写真提供: © Stewart Macdonald

それだけでは十分ではなかったかのように気候変動が懸念を強めています。Bartle Frere Cool-skink(和名不詳)はクイーンズランド州の最高峰バートル・フレール山の頂上付近にのみ生息する寒冷気候に適応したトカゲです。その名前が彼らの苦境を反映するように、僅か摂氏1度の気温上昇で30年以内に本種個体数の50%が失われるでしょう。彼らが移動しようにもバートル・フレール山よりも寒冷な場所が他にないのです。

Bartle Frere Cool Skinkは生息地の温暖化により絶滅する可能性がある。
写真提供: © Stewart Macdonald

この写真が荒涼としているように、知識は力であり、行動を促すために利用できます。

「今回のレッドリスト更新版は、毒のあるオオヒキガエルや野良猫などの侵略的外来種と、外来植物、開発、山火事による生息地の消失の脅威との組み合わせに対するオーストラリアのトカゲやヘビの脆弱性を強調しています。オーストラリア原産の爬虫類の個々の種に対する脅威を理解することによりオーストラリア政府、地元自然保護団体および先住民と共同でこの問題に取り組む効率的な活動に役立つでしょう。」とIUCN、SSCのヘビ・トカゲ類レッドリスト・オーソリティ・コーディネーターのPhilip Bowlesは言っています。

自然には常に私たちを驚かせる力があり、レッドリストの更新版も明るいニュースなしでは終われません。今年は、以前絶滅したと思われていた4種のヒキガエルがコロンビアとエクアドルで再発見されました。ヒキガエルの仲間のRio Pescado Stubfoot Toad、Quito Stubfoot Toadとエクアドル産のAtelopus nanayの3種はすべて、世界中で両生類の個体群に打撃を与えた致死的なカエルツボカビ症に感染して絶滅したと考えられていました。またアンデスヒキガエル属の一種は生息地消失の影響を受けたため絶滅したと心配されていましたが、生き残りがいたことが証明されました。

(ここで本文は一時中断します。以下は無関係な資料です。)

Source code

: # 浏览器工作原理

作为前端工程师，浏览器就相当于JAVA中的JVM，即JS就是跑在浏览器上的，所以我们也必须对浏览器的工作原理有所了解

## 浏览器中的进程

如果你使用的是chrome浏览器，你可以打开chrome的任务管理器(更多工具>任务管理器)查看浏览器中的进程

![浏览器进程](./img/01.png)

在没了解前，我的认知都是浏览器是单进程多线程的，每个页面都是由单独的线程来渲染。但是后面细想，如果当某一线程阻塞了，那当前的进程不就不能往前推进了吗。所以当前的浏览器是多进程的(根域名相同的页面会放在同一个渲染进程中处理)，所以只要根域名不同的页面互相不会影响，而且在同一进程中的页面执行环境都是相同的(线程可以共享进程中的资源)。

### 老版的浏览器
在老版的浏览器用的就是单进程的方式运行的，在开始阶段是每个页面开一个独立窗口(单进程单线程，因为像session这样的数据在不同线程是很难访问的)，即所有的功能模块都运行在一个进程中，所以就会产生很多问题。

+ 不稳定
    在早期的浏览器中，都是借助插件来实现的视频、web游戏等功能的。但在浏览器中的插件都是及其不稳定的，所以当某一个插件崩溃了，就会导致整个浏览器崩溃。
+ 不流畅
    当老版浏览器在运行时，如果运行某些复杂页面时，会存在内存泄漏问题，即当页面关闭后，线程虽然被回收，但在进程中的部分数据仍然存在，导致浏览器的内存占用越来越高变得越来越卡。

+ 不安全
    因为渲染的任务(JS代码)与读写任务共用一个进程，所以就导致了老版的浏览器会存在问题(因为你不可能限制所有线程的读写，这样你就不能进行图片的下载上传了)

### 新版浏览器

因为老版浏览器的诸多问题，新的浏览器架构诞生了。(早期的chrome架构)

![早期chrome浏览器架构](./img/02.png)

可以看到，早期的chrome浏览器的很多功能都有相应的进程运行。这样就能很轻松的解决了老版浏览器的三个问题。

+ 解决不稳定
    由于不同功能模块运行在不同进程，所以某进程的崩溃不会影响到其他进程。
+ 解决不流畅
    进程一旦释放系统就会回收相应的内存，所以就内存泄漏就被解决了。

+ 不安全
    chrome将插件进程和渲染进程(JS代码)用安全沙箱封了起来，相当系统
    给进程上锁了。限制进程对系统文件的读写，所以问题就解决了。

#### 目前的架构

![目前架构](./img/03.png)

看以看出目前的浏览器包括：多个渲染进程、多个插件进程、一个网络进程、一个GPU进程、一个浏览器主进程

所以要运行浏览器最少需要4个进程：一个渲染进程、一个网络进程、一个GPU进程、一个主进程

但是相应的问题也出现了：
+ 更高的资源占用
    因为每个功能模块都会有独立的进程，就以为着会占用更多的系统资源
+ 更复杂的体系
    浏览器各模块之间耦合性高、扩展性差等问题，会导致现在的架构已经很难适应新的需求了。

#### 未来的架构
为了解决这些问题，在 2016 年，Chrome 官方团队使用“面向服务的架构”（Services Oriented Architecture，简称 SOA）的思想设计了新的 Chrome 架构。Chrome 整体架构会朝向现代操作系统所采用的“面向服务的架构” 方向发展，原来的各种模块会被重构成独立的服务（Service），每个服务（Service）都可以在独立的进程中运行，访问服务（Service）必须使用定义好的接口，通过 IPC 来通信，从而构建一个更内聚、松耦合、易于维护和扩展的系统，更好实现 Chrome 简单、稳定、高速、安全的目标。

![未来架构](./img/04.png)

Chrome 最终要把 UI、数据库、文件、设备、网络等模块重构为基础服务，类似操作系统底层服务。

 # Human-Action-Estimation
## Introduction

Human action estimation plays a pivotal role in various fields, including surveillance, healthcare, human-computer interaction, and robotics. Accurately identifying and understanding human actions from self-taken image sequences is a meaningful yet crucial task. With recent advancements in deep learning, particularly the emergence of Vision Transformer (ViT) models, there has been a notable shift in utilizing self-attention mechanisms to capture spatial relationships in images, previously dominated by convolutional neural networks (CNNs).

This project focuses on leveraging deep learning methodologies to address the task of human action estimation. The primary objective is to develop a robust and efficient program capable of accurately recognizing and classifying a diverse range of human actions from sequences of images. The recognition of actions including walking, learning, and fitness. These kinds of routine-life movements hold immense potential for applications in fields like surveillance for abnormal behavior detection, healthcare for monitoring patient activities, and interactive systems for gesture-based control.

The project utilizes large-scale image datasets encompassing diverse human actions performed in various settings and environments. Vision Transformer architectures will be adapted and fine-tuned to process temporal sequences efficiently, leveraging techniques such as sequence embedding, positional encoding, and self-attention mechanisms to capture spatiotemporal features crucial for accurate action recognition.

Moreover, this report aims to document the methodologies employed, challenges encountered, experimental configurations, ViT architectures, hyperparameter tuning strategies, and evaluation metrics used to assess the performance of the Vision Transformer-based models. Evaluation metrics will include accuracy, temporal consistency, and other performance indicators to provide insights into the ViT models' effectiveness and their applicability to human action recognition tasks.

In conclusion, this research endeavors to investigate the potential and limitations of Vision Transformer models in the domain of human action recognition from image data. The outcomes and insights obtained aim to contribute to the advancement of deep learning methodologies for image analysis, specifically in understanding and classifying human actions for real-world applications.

想定と異なり絶滅していなかったQuito Stubfoot Toad
写真提供: © Luisa Coloma Centro Jambatu

このような素晴らしい絶滅の一時的猶予のおかげで、これらの種の回復を助けられる機会を得ました。

「ヒキガエル類は、依然として人由来の脅威による負の影響を受けており、絶滅を防ぐための保護対策の改善が緊急に必要であることを強調しています。」とIUCN、SSCの両生類レッドリスト・オーソリティ・コーディネーターのJennifer Luedtkeは言います。

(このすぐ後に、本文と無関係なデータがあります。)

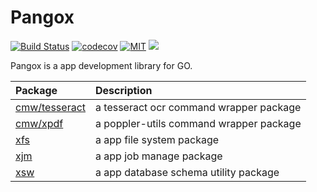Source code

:  Pangox
=====================================================================

[![Build Status](https://github.com/askasoft/pangox/actions/workflows/build.yml/badge.svg)](https://github.com/askasoft/pangox/actions?query=branch%3Amaster) 
[![codecov](https://codecov.io/gh/askasoft/pangox/branch/master/graph/badge.svg)](https://codecov.io/gh/askasoft/pangox) 
[![MIT](https://img.shields.io/badge/license-MIT-green)](https://opensource.org/licenses/MIT) ![](/logo.png)



Pangox is a app development library for GO.

| **Package**                      | **Description**                         |
| :------------------------------- | :-------------------------------------- |
| [cmw/tesseract](./cmw/tesseract/) | a tesseract ocr command wrapper package |
| [cmw/xpdf](./cmw/xpdf/)          | a poppler-utils command wrapper package |
| [xfs](./xfs/)                    | a app file system package |
| [xjm](./xjm/)                    | a app job manage package |
| [xsw](./xsw/)                    | a app database schema utility package |

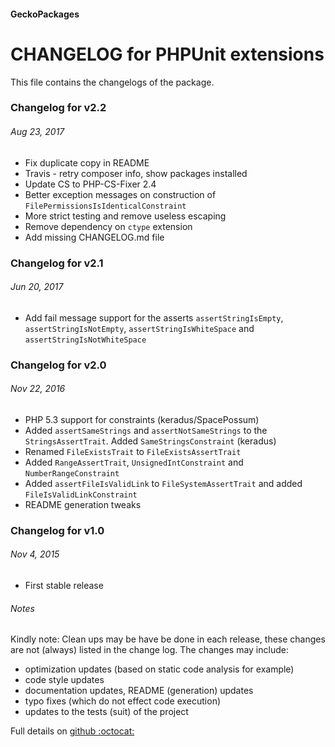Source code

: #### GeckoPackages

# CHANGELOG for PHPUnit extensions

This file contains the changelogs of the package.

### Changelog for v2.2
###### Aug 23, 2017

- Fix duplicate copy in README
- Travis - retry composer info, show packages installed
- Update CS to PHP-CS-Fixer 2.4
- Better exception messages on construction of `FilePermissionsIsIdenticalConstraint`
- More strict testing and remove useless escaping
- Remove dependency on `ctype` extension
- Add missing CHANGELOG.md file

### Changelog for v2.1
###### Jun 20, 2017

- Add fail message support for the asserts `assertStringIsEmpty`, `assertStringIsNotEmpty`, `assertStringIsWhiteSpace` and `assertStringIsNotWhiteSpace`

### Changelog for v2.0
###### Nov 22, 2016

- PHP 5.3 support for constraints (keradus/SpacePossum)
- Added `assertSameStrings` and `assertNotSameStrings` to the `StringsAssertTrait`. Added `SameStringsConstraint` (keradus)
- Renamed `FileExistsTrait` to `FileExistsAssertTrait`
- Added `RangeAssertTrait`, `UnsignedIntConstraint` and `NumberRangeConstraint`
- Added `assertFileIsValidLink` to `FileSystemAssertTrait` and added `FileIsValidLinkConstraint`
- README generation tweaks

### Changelog for v1.0
###### Nov 4, 2015

- First stable release

###### Notes

Kindly note:
Clean ups may be have be done in each release, these changes are not (always) listed in the change log. The changes may include:
- optimization updates (based on static code analysis for example)
- code style updates
- documentation updates, README (generation) updates
- typo fixes (which do not effect code execution)
- updates to the tests (suit) of the project

Full details on [github :octocat:](https://github.com/GeckoPackages/GeckoPHPUnit)
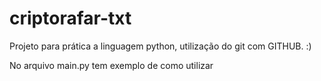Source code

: # criptorafar-txt
Projeto para prática a linguagem python, utilização do git com GITHUB. :)

No arquivo main.py tem exemplo de como utilizar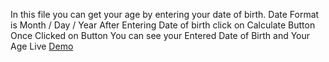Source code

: In this file you can get your age by entering your date of birth.
Date Format is Month / Day / Year
After Entering Date of birth click on Calculate Button
Once Clicked on Button You can see your Entered Date of Birth and Your Age
Live [Demo](https://er-md-arfat.github.io/Calculate-Age/)
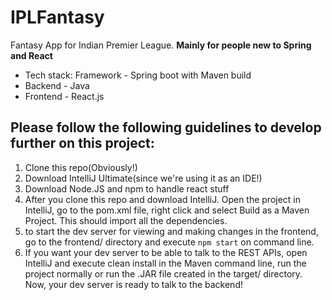 # IPLFantasy
Fantasy App for Indian Premier League. 
**Mainly for people new to Spring and React**
* Tech stack: Framework - Spring boot with Maven build 
* Backend - Java
* Frontend - React.js
## Please follow the following guidelines to develop further on this project:
1. Clone this repo(Obviously!)
2. Download IntelliJ Ultimate(since we're using it as an IDE!)
3. Download Node.JS and npm to handle react stuff
4. After you clone this repo and download IntelliJ. Open the project in IntelliJ, go to the pom.xml file, right click and select Build as a Maven Project. This should import all the dependencies. 
5. to start the dev server for viewing and making changes in the frontend, go to the frontend/ directory and execute `npm start` on command line. 
6. If you want your dev server to be able to talk to the REST APIs, open IntelliJ and execute clean install in the Maven command line, run the project normally or run the .JAR file created in the target/ directory. Now, your dev server is ready to talk to the backend!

では、私たちは鳥との関連から何を学ぶことができるでしょうか?爬虫類と両生類は鳥類ほどには美しくありませんが(異論があるかもしれませんが)、気候変動と生息地の喪失はそれでもなお脅威です。この点で鳥は人々を結集させる人気者として重要な役割を果たすことができます。鳥を救うことにより私たちは生態系を共有する他の種も救えるのです。